:: SUPPLIED DATA ::
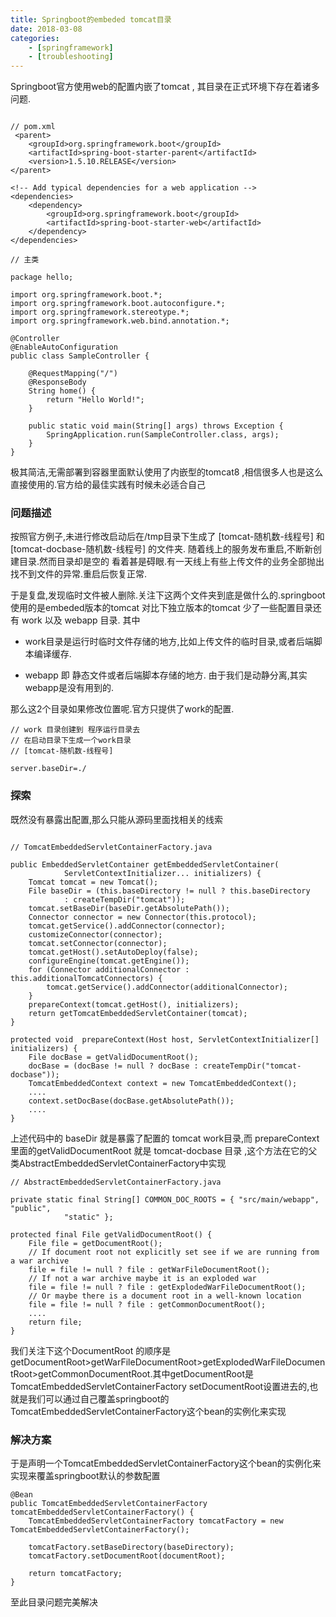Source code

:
 ```yaml
---
title: Springboot的embeded tomcat目录
date: 2018-03-08
categories:
	- [springframework]
	- [troubleshooting]
---
```


Springboot官方使用web的配置内嵌了tomcat , 其目录在正式环境下存在着诸多问题.<!--more-->

```

// pom.xml
 <parent>
    <groupId>org.springframework.boot</groupId>
    <artifactId>spring-boot-starter-parent</artifactId>
    <version>1.5.10.RELEASE</version>
</parent>

<!-- Add typical dependencies for a web application -->
<dependencies>
    <dependency>
        <groupId>org.springframework.boot</groupId>
        <artifactId>spring-boot-starter-web</artifactId>
    </dependency>
</dependencies>

// 主类

package hello;

import org.springframework.boot.*;
import org.springframework.boot.autoconfigure.*;
import org.springframework.stereotype.*;
import org.springframework.web.bind.annotation.*;

@Controller
@EnableAutoConfiguration
public class SampleController {

    @RequestMapping("/")
    @ResponseBody
    String home() {
        return "Hello World!";
    }

    public static void main(String[] args) throws Exception {
        SpringApplication.run(SampleController.class, args);
    }
}

```

极其简洁,无需部署到容器里面默认使用了内嵌型的tomcat8 ,相信很多人也是这么直接使用的.官方给的最佳实践有时候未必适合自己

### 问题描述

按照官方例子,未进行修改启动后在/tmp目录下生成了 [tomcat-随机数-线程号] 和 [tomcat-docbase-随机数-线程号] 的文件夹. 随着线上的服务发布重启,不断新创建目录.然而目录却是空的 看着甚是碍眼.有一天线上有些上传文件的业务全部抛出找不到文件的异常.重启后恢复正常.


于是复盘,发现临时文件被人删除.关注下这两个文件夹到底是做什么的.springboot使用的是embeded版本的tomcat 对比下独立版本的tomcat 少了一些配置目录还有 work 以及 webapp 目录. 其中

- work目录是运行时临时文件存储的地方,比如上传文件的临时目录,或者后端脚本编译缓存. 

- webapp 即 静态文件或者后端脚本存储的地方. 由于我们是动静分离,其实webapp是没有用到的.

那么这2个目录如果修改位置呢.官方只提供了work的配置.


```
// work 目录创建到 程序运行目录去
// 在启动目录下生成一个work目录
// [tomcat-随机数-线程号]

server.baseDir=./

```

### 探索

既然没有暴露出配置,那么只能从源码里面找相关的线索


```

// TomcatEmbeddedServletContainerFactory.java

public EmbeddedServletContainer getEmbeddedServletContainer(
			ServletContextInitializer... initializers) {
	Tomcat tomcat = new Tomcat();
	File baseDir = (this.baseDirectory != null ? this.baseDirectory
			: createTempDir("tomcat"));
	tomcat.setBaseDir(baseDir.getAbsolutePath());
	Connector connector = new Connector(this.protocol);
	tomcat.getService().addConnector(connector);
	customizeConnector(connector);
	tomcat.setConnector(connector);
	tomcat.getHost().setAutoDeploy(false);
	configureEngine(tomcat.getEngine());
	for (Connector additionalConnector : this.additionalTomcatConnectors) {
		tomcat.getService().addConnector(additionalConnector);
	}
	prepareContext(tomcat.getHost(), initializers);
	return getTomcatEmbeddedServletContainer(tomcat);
}

protected void  prepareContext(Host host, ServletContextInitializer[] initializers) {
	File docBase = getValidDocumentRoot();
	docBase = (docBase != null ? docBase : createTempDir("tomcat-docbase"));
	TomcatEmbeddedContext context = new TomcatEmbeddedContext();
	....
	context.setDocBase(docBase.getAbsolutePath());
	....
}

```

上述代码中的 baseDir 就是暴露了配置的 tomcat work目录,而 prepareContext里面的getValidDocumentRoot 就是 tomcat-docbase 目录 ,这个方法在它的父类AbstractEmbeddedServletContainerFactory中实现

```
// AbstractEmbeddedServletContainerFactory.java

private static final String[] COMMON_DOC_ROOTS = { "src/main/webapp", "public",
			"static" };

protected final File getValidDocumentRoot() {
	File file = getDocumentRoot();
	// If document root not explicitly set see if we are running from a war archive
	file = file != null ? file : getWarFileDocumentRoot();
	// If not a war archive maybe it is an exploded war
	file = file != null ? file : getExplodedWarFileDocumentRoot();
	// Or maybe there is a document root in a well-known location
	file = file != null ? file : getCommonDocumentRoot();
	....
	return file;
}
```
我们关注下这个DocumentRoot 的顺序是 getDocumentRoot>getWarFileDocumentRoot>getExplodedWarFileDocumentRoot>getCommonDocumentRoot.其中getDocumentRoot是TomcatEmbeddedServletContainerFactory setDocumentRoot设置进去的,也就是我们可以通过自己覆盖springboot的TomcatEmbeddedServletContainerFactory这个bean的实例化来实现


### 解决方案

于是声明一个TomcatEmbeddedServletContainerFactory这个bean的实例化来实现来覆盖springboot默认的参数配置

```
@Bean
public TomcatEmbeddedServletContainerFactory tomcatEmbeddedServletContainerFactory() {
	TomcatEmbeddedServletContainerFactory tomcatFactory = new TomcatEmbeddedServletContainerFactory();

	tomcatFactory.setBaseDirectory(baseDirectory);
	tomcatFactory.setDocumentRoot(documentRoot);
	
	return tomcatFactory;
}
```

至此目录问题完美解决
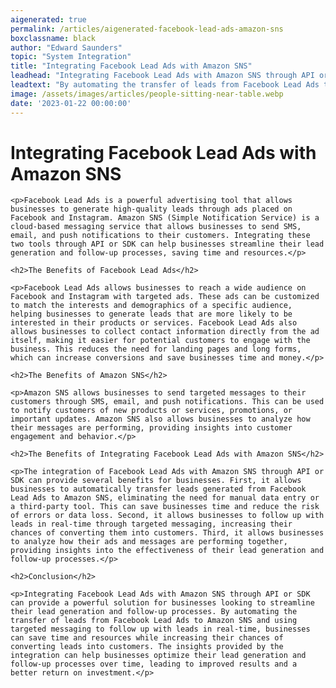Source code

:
 ```yaml
---
aigenerated: true
permalink: /articles/aigenerated-facebook-lead-ads-amazon-sns
boxclassname: black
author: "Edward Saunders"
topic: "System Integration"
title: "Integrating Facebook Lead Ads with Amazon SNS"
leadhead: "Integrating Facebook Lead Ads with Amazon SNS through API or SDK can provide a powerful solution for businesses looking to streamline their lead generation and follow-up processes"
leadtext: "By automating the transfer of leads from Facebook Lead Ads to Amazon SNS and using targeted messaging to follow up with leads in real-time, businesses can save time and resources while increasing their chances of converting leads into customers. The insights provided by the integration can help businesses optimize their lead generation and follow-up processes over time, leading to improved results and a better return on investment."
image: /assets/images/articles/people-sitting-near-table.webp
date: '2023-01-22 00:00:00'
---
```

<div class="arttext">	<h1>Integrating Facebook Lead Ads with Amazon SNS</h1>

	<p>Facebook Lead Ads is a powerful advertising tool that allows businesses to generate high-quality leads through ads placed on Facebook and Instagram. Amazon SNS (Simple Notification Service) is a cloud-based messaging service that allows businesses to send SMS, email, and push notifications to their customers. Integrating these two tools through API or SDK can help businesses streamline their lead generation and follow-up processes, saving time and resources.</p>

	<h2>The Benefits of Facebook Lead Ads</h2>

	<p>Facebook Lead Ads allows businesses to reach a wide audience on Facebook and Instagram with targeted ads. These ads can be customized to match the interests and demographics of a specific audience, helping businesses to generate leads that are more likely to be interested in their products or services. Facebook Lead Ads also allows businesses to collect contact information directly from the ad itself, making it easier for potential customers to engage with the business. This reduces the need for landing pages and long forms, which can increase conversions and save businesses time and money.</p>

	<h2>The Benefits of Amazon SNS</h2>

	<p>Amazon SNS allows businesses to send targeted messages to their customers through SMS, email, and push notifications. This can be used to notify customers of new products or services, promotions, or important updates. Amazon SNS also allows businesses to analyze how their messages are performing, providing insights into customer engagement and behavior.</p>

	<h2>The Benefits of Integrating Facebook Lead Ads with Amazon SNS</h2>

	<p>The integration of Facebook Lead Ads with Amazon SNS through API or SDK can provide several benefits for businesses. First, it allows businesses to automatically transfer leads generated from Facebook Lead Ads to Amazon SNS, eliminating the need for manual data entry or a third-party tool. This can save businesses time and reduce the risk of errors or data loss. Second, it allows businesses to follow up with leads in real-time through targeted messaging, increasing their chances of converting them into customers. Third, it allows businesses to analyze how their ads and messages are performing together, providing insights into the effectiveness of their lead generation and follow-up processes.</p>

	<h2>Conclusion</h2>

	<p>Integrating Facebook Lead Ads with Amazon SNS through API or SDK can provide a powerful solution for businesses looking to streamline their lead generation and follow-up processes. By automating the transfer of leads from Facebook Lead Ads to Amazon SNS and using targeted messaging to follow up with leads in real-time, businesses can save time and resources while increasing their chances of converting leads into customers. The insights provided by the integration can help businesses optimize their lead generation and follow-up processes over time, leading to improved results and a better return on investment.</p>

</div>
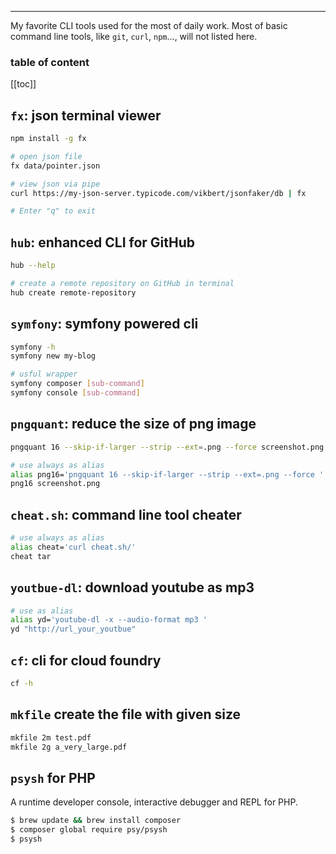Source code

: <div align="center">
    <span class="iconify" data-icon="grommet-icons:cli" data-inline="false" width="100"></span>
</div>

---

My favorite CLI tools used for the most of daily work. Most of basic command line tools, like `git`, `curl`, `npm`..., will not listed here.

<h3>table of content</h3>

[[toc]]

## `fx`: json terminal viewer
```bash
npm install -g fx

# open json file
fx data/pointer.json

# view json via pipe
curl https://my-json-server.typicode.com/vikbert/jsonfaker/db | fx

# Enter "q" to exit
```

## `hub`: enhanced CLI for GitHub
```bash
hub --help

# create a remote repository on GitHub in terminal
hub create remote-repository 
```

## `symfony`: symfony powered cli
```bash
symfony -h
symfony new my-blog

# usful wrapper
symfony composer [sub-command]
symfony console [sub-command]
```

## `pngquant`: reduce the size of png image
```bash
pngquant 16 --skip-if-larger --strip --ext=.png --force screenshot.png

# use always as alias
alias png16='pngquant 16 --skip-if-larger --strip --ext=.png --force '
png16 screenshot.png
```

## `cheat.sh`: command line tool cheater
```bash
# use always as alias
alias cheat='curl cheat.sh/'
cheat tar 
```

## `youtbue-dl`: download youtube as mp3
```bash
# use as alias
alias yd='youtube-dl -x --audio-format mp3 '
yd "http://url_your_youtbue" 
```

## `cf`: cli for cloud foundry
```bash
cf -h 
```

## `mkfile` create the file with given size
```bash
mkfile 2m test.pdf 
mkfile 2g a_very_large.pdf 
```

## `psysh` for PHP 
A runtime developer console, interactive debugger and REPL for PHP.

```bash
$ brew update && brew install composer
$ composer global require psy/psysh
$ psysh 
```



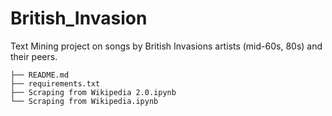 # British_Invasion
Text Mining project on songs by British Invasions artists (mid-60s, 80s) and their peers. 
```
├── README.md
├── requirements.txt
├── Scraping from Wikipedia 2.0.ipynb
└── Scraping from Wikipedia.ipynb
```

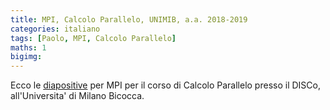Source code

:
 ```yaml
---
title: MPI, Calcolo Parallelo, UNIMIB, a.a. 2018-2019
categories: italiano
tags: [Paolo, MPI, Calcolo Parallelo]
maths: 1
bigimg:
---
```


Ecco le [diapositive](https://github.com/4phycs/mpi-ita-2018-19.git)
 per MPI per il corso di Calcolo Parallelo presso il DISCo,
all'Universita' di Milano Bicocca.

:: TASK TO CARRY OUT ::
The lines wanted run from the line containing "A runtime developer" through the end of the entries; return them exactly, both ends included, and keep pictures out.

:: OUTPUT OF THE EXERCISE ::
A runtime developer console, interactive debugger and REPL for PHP.

```bash
$ brew update && brew install composer
$ composer global require psy/psysh
$ psysh 
```



 # British_Invasion
Text Mining project on songs by British Invasions artists (mid-60s, 80s) and their peers. 
```
├── README.md
├── requirements.txt
├── Scraping from Wikipedia 2.0.ipynb
└── Scraping from Wikipedia.ipynb
```

Source code

:
 ```yaml
---
title: MPI, Calcolo Parallelo, UNIMIB, a.a. 2018-2019
categories: italiano
tags: [Paolo, MPI, Calcolo Parallelo]
maths: 1
bigimg:
---
```


Ecco le [diapositive](https://github.com/4phycs/mpi-ita-2018-19.git)
 per MPI per il corso di Calcolo Parallelo presso il DISCo,
all'Universita' di Milano Bicocca.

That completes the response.